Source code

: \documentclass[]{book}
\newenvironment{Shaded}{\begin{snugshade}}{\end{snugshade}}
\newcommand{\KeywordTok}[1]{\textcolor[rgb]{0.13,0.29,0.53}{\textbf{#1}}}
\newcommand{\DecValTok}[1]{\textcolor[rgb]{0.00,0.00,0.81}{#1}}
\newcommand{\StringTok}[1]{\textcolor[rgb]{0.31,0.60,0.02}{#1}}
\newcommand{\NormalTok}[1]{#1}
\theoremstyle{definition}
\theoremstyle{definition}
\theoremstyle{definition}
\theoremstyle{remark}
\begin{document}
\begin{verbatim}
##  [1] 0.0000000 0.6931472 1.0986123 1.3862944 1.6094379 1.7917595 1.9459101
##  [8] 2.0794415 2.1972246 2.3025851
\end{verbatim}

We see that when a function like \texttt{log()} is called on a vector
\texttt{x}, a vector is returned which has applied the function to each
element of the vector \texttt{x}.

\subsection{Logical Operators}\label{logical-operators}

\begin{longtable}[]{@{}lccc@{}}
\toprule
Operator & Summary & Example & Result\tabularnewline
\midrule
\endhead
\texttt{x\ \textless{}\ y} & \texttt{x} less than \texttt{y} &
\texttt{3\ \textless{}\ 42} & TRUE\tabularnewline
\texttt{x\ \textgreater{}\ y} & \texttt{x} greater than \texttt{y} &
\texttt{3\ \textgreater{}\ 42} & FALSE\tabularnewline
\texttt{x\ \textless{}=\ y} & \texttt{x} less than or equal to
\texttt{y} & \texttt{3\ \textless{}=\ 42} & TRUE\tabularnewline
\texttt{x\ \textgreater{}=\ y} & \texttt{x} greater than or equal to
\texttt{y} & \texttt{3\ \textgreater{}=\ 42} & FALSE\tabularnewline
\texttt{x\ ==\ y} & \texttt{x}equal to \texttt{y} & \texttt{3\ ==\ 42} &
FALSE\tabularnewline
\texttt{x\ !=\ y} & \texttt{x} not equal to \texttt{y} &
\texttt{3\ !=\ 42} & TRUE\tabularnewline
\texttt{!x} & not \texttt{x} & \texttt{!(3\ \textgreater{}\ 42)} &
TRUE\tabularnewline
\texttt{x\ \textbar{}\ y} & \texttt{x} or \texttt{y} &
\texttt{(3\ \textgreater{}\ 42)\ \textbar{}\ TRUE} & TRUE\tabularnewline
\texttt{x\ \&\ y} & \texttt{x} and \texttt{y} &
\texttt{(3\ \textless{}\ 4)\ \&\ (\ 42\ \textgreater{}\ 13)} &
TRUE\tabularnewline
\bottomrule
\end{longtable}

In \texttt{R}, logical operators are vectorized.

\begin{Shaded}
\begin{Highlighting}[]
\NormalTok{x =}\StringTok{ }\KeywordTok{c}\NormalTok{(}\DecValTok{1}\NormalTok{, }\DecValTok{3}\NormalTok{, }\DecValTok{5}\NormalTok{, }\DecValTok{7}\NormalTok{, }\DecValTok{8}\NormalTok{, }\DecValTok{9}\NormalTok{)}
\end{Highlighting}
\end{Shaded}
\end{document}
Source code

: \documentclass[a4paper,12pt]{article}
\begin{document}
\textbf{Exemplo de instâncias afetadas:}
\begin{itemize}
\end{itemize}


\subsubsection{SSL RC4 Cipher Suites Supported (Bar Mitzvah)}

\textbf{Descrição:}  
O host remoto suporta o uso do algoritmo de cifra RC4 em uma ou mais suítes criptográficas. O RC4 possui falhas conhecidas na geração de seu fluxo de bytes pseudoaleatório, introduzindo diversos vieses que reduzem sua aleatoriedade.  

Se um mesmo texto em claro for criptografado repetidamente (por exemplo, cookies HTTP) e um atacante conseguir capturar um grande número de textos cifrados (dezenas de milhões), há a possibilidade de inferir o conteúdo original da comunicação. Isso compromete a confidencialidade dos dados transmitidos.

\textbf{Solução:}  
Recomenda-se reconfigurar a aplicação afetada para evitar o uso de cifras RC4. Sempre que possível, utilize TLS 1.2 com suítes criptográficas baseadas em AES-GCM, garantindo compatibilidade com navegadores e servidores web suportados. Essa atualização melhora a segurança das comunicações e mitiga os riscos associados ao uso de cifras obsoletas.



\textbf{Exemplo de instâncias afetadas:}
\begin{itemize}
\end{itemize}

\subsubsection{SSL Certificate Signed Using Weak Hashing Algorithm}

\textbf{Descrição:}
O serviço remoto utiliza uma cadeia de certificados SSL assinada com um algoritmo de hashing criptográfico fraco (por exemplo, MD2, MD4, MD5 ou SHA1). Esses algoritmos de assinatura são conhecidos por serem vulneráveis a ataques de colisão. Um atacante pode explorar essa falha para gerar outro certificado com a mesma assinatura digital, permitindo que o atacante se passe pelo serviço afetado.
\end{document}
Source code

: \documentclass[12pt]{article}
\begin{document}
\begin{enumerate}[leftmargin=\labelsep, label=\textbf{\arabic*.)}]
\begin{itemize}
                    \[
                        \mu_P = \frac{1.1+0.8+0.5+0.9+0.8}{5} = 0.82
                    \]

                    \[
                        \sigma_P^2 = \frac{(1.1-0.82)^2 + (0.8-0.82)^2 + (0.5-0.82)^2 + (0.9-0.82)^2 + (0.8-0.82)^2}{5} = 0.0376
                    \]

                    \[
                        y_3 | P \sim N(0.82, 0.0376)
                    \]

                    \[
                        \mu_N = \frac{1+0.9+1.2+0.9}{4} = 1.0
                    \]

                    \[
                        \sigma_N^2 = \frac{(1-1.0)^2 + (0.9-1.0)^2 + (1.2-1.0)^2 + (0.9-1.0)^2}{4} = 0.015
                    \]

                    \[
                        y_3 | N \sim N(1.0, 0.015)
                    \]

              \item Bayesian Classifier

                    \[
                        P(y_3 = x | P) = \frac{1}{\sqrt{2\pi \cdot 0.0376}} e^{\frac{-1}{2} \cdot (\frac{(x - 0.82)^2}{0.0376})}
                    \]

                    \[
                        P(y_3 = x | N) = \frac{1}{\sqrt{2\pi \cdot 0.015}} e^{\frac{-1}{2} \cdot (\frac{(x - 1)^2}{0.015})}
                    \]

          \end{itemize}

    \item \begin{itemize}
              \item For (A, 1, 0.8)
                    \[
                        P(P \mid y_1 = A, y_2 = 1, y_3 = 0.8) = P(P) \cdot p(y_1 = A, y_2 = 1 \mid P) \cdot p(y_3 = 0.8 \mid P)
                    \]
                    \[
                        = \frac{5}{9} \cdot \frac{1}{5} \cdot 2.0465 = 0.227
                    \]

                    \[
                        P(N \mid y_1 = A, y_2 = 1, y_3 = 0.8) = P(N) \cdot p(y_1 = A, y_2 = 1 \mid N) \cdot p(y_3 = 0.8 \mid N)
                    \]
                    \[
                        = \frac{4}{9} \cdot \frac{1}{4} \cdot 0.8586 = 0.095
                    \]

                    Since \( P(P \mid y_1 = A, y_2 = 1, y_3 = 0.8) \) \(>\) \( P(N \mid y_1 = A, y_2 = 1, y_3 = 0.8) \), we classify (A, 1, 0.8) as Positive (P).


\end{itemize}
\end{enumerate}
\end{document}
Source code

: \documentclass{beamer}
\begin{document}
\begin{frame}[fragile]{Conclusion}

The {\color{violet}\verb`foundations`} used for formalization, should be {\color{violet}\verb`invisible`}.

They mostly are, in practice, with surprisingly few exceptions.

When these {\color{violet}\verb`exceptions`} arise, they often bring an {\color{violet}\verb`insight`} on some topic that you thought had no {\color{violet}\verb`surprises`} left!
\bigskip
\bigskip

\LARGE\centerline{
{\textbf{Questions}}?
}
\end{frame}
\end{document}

# # #

Scan the data above for the word "longtable". Copy every line in which it is found.

\begin{longtable}[]{@{}lccc@{}}
\end{longtable}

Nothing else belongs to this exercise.